That guide was his older brother, Robin. Robin wasn’t a helper on the sidelines – he was an elite skier in his own right. As Brian’s guide, Robin skied directly in front of him during races, setting the pace, choosing lines, calling terrain, and making split-second decisions that affected them both. If Robin made a mistake, Brian paid for it. If Robin wasn’t fast enough, they couldn’t win.
To spectators, the McKeevers’ racing looked effortless: two skiers lined up and moving in sync, linked by trust and quiet communication. What wasn’t visible was how much work it took to build that easy relationship – or how important kindness was to sustaining it.
Brian raced on the same courses and distances as Olympic cross-country skiers. The physical demands were the same. What differed was how results were calculated. In Para Nordic skiing, athletes are classified by disability type, and finishing times are adjusted using a percentage system, like a golf handicap.
For Brian, that system created a unique challenge. Because he was in the least severe vision-loss class, his finishing time was counted at 100 per cent. Athletes with more vision loss had time removed, sometimes significantly. As a result, Brian and Robin often had to win races by minutes to win overall.
Guiding made their reliance on each other unavoidable. In Brian’s category, Robin skied directly in front, choosing the line while Brian drafted behind him. The draft helped – but only if the guide was fast enough to lead. If Brian had to hold back because his guide was not skiing fast enough, there was no way he would win, which meant that Robin had to ski at a level that matched one of Canada’s top able-bodied skiers. As Brian puts it, “I’m not winning without a good guide.”
This wasn’t an individual event with assistance. It was a shared performance.
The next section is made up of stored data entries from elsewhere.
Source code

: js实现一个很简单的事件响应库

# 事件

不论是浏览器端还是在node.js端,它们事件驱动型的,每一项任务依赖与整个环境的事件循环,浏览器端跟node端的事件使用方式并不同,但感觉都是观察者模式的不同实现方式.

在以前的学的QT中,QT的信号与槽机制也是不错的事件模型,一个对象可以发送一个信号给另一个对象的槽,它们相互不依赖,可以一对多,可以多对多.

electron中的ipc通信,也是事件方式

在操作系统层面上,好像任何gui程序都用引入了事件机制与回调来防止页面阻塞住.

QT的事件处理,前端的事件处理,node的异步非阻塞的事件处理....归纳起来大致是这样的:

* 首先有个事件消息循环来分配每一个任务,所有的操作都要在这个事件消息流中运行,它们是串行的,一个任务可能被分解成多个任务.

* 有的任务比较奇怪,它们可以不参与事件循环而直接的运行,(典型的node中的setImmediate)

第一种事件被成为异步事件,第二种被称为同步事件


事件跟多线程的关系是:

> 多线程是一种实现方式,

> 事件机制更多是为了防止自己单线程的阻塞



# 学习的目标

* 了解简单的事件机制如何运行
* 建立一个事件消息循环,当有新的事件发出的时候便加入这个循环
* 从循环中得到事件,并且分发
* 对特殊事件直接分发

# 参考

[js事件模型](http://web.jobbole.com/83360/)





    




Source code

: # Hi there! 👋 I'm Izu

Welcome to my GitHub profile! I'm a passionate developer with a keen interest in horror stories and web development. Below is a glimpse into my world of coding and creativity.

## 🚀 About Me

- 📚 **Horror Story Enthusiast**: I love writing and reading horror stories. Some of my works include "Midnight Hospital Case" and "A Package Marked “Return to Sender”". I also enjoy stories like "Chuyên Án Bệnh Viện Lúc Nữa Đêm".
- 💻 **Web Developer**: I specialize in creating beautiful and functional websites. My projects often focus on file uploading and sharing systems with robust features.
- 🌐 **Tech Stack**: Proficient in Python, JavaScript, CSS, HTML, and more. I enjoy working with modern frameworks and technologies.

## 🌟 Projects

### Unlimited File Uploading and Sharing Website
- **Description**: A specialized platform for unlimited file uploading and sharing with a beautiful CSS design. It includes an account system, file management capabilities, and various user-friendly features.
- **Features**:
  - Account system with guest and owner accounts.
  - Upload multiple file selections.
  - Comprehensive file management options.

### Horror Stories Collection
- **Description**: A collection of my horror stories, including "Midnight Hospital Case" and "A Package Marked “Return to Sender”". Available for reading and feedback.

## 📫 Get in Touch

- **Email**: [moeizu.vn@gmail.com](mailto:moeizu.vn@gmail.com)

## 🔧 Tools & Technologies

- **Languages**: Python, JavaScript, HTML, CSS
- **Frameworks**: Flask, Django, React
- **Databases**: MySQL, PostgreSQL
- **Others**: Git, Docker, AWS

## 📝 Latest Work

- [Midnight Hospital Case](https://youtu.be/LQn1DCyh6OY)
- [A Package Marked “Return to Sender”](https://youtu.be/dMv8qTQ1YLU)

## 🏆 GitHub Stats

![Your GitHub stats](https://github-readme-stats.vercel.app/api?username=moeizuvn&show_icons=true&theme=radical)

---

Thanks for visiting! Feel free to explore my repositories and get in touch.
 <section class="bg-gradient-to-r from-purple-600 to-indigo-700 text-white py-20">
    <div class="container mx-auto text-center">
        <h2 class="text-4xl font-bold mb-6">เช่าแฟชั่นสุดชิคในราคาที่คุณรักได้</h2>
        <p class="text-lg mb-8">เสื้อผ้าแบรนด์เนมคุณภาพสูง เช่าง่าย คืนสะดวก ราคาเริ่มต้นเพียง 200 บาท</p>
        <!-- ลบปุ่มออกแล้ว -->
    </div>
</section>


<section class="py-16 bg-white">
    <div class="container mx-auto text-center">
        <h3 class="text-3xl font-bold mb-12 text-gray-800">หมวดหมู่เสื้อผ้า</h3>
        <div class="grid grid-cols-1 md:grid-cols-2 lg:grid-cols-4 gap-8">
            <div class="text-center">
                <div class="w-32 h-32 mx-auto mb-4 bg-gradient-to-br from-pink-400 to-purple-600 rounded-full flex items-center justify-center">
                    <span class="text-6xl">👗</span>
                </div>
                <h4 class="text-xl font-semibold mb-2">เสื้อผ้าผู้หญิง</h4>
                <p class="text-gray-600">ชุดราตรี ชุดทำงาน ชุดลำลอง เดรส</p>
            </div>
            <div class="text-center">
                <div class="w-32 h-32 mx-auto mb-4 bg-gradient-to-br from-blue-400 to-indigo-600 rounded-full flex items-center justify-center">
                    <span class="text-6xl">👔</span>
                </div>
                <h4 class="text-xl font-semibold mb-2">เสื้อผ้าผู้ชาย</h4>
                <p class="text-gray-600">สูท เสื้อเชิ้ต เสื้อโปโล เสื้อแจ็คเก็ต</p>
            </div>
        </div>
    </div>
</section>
Kindness Is the Mechanism That Lets Standards Hold
When choosing who to work with, one thing mattered most to the brothers. “Skills can be learned,” Brian says, “but the right compatibility is [most] important.” For Brian and Robin, compatibility meant being able to handle feedback without eroding trust. It wasn’t about being agreeable, it was about keeping standards high while delivering feedback with kindness.
“There could be criticisms, there can be hard conversations,” Brian explains. But when feedback came with “kindness in their hearts and how it’s being presented,” it became “much easier to listen to it and to debrief, and figure out a better way forward.”
That difference mattered for learning. With trust in place, someone could say, “Hey, I think if you do something this way, you’ll be faster,” and it would be heard as help. As Brian says, “we all get better together.”
Robin noticed the same effect. Strong trust meant “less micromanaging.” Standards didn’t drop; roles were clear, intentions were trusted, and learning could continue under pressure.
Here’s Brian sharing about the importance of kindness to their culture:
Kindness Can Raise the Bar
One of the most important moments in Brian’s Paralympic career happened because a competitor took the time to help him.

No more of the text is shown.